In particular in the social media space, when today the table has been turned in favour of the strength of the consumer voice with social media.
Lets agree and be honest with ourselves that at this point, you are not in control now, and never will be of 'Social Media' unless you adopt new skills, processes and strategies to better understand where your prospects and customers are already spending their time, and how you might influence the conversations.
In the old days the brand police worked with the compliance police, who interpreted regulation in order to be able to produce any kind of corporate marketing materials, the process took ages (still does) and it was all, well, very corporate.
The rules were signed off by the board, managed by marketing for the 'colouring in' bit, with the corporate comms team (and external PR agency) being the deliverers of the corporate message(s) ahead of the AGM.
Quite a lot of it was then used to 'interrupt' people with outbound cold calls, e-mail, and adverts.
An awful lot of it was also used by 'sales' teams at exhibitions, or sponsored seminars, and as ammunition to beat your potential prospects with until they either cleared off or went into submission.
All sat well with the Board and Brand Police - then came 'Social Media'!
This traditional 'process and control' approach doesn't take into account the rise of social media where today Billions of people all over the world have multiple social media accounts, including all your employees.
Some for business (company accounts), some personal, and some for personal and company business.
Just like LinkedIn where they are 'hoping' to find the next job, or show that they have just arrived in the new one.
With 60%+ of the worlds population now on social media is now the time to think about how you might upskill your employees to use this medium for something other than a crisis management tool?.

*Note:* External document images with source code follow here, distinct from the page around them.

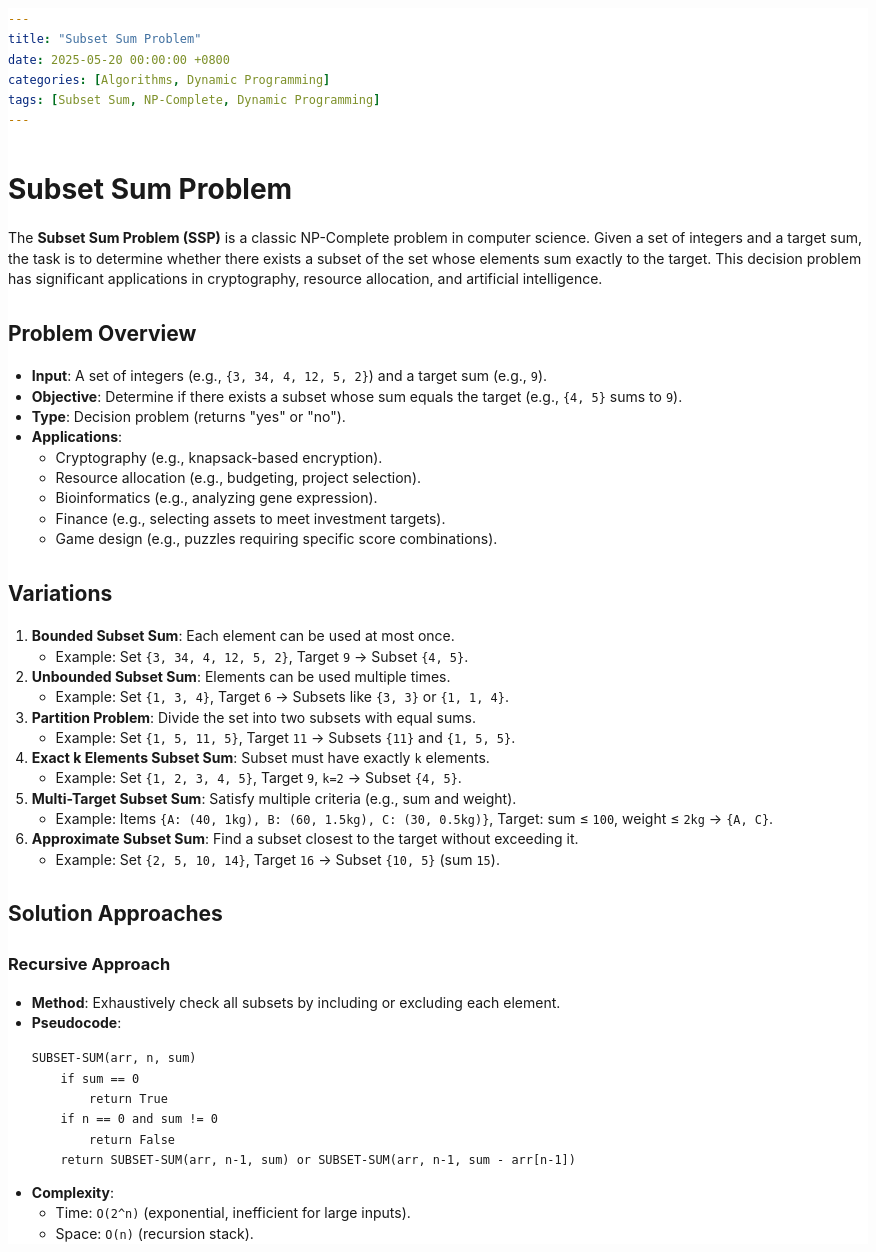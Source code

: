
 ```yaml
---
title: "Subset Sum Problem"
date: 2025-05-20 00:00:00 +0800
categories: [Algorithms, Dynamic Programming]
tags: [Subset Sum, NP-Complete, Dynamic Programming]
---
```


# Subset Sum Problem

The **Subset Sum Problem (SSP)** is a classic NP-Complete problem in computer science. Given a set of integers and a target sum, the task is to determine whether there exists a subset of the set whose elements sum exactly to the target. This decision problem has significant applications in cryptography, resource allocation, and artificial intelligence.

## Problem Overview
- **Input**: A set of integers (e.g., `{3, 34, 4, 12, 5, 2}`) and a target sum (e.g., `9`).
- **Objective**: Determine if there exists a subset whose sum equals the target (e.g., `{4, 5}` sums to `9`).
- **Type**: Decision problem (returns "yes" or "no").
- **Applications**:
  - Cryptography (e.g., knapsack-based encryption).
  - Resource allocation (e.g., budgeting, project selection).
  - Bioinformatics (e.g., analyzing gene expression).
  - Finance (e.g., selecting assets to meet investment targets).
  - Game design (e.g., puzzles requiring specific score combinations).

## Variations
1. **Bounded Subset Sum**: Each element can be used at most once.
   - Example: Set `{3, 34, 4, 12, 5, 2}`, Target `9` → Subset `{4, 5}`.
2. **Unbounded Subset Sum**: Elements can be used multiple times.
   - Example: Set `{1, 3, 4}`, Target `6` → Subsets like `{3, 3}` or `{1, 1, 4}`.
3. **Partition Problem**: Divide the set into two subsets with equal sums.
   - Example: Set `{1, 5, 11, 5}`, Target `11` → Subsets `{11}` and `{1, 5, 5}`.
4. **Exact k Elements Subset Sum**: Subset must have exactly `k` elements.
   - Example: Set `{1, 2, 3, 4, 5}`, Target `9`, `k=2` → Subset `{4, 5}`.
5. **Multi-Target Subset Sum**: Satisfy multiple criteria (e.g., sum and weight).
   - Example: Items `{A: (40, 1kg), B: (60, 1.5kg), C: (30, 0.5kg)}`, Target: sum ≤ `100`, weight ≤ `2kg` → `{A, C}`.
6. **Approximate Subset Sum**: Find a subset closest to the target without exceeding it.
   - Example: Set `{2, 5, 10, 14}`, Target `16` → Subset `{10, 5}` (sum `15`).

## Solution Approaches
### Recursive Approach
- **Method**: Exhaustively check all subsets by including or excluding each element.
- **Pseudocode**:
  ```
  SUBSET-SUM(arr, n, sum)
      if sum == 0
          return True
      if n == 0 and sum != 0
          return False
      return SUBSET-SUM(arr, n-1, sum) or SUBSET-SUM(arr, n-1, sum - arr[n-1])
  ```
- **Complexity**: 
  - Time: `O(2^n)` (exponential, inefficient for large inputs).
  - Space: `O(n)` (recursion stack).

"If you look at what's the typical charter of an enterprise grade CMO: They are responsible increasingly for bigger chunks of customer experience, they have a really increasingly large marketing technology stack that they're responsible for, they're often tasked with owning some proportion of the innovation initiatives for a company," Ross said. "You've got a super complicated consumer landscape. You've got all kinds of business models — disruption happening in virtually every industry. It's a very hard, very substantial job."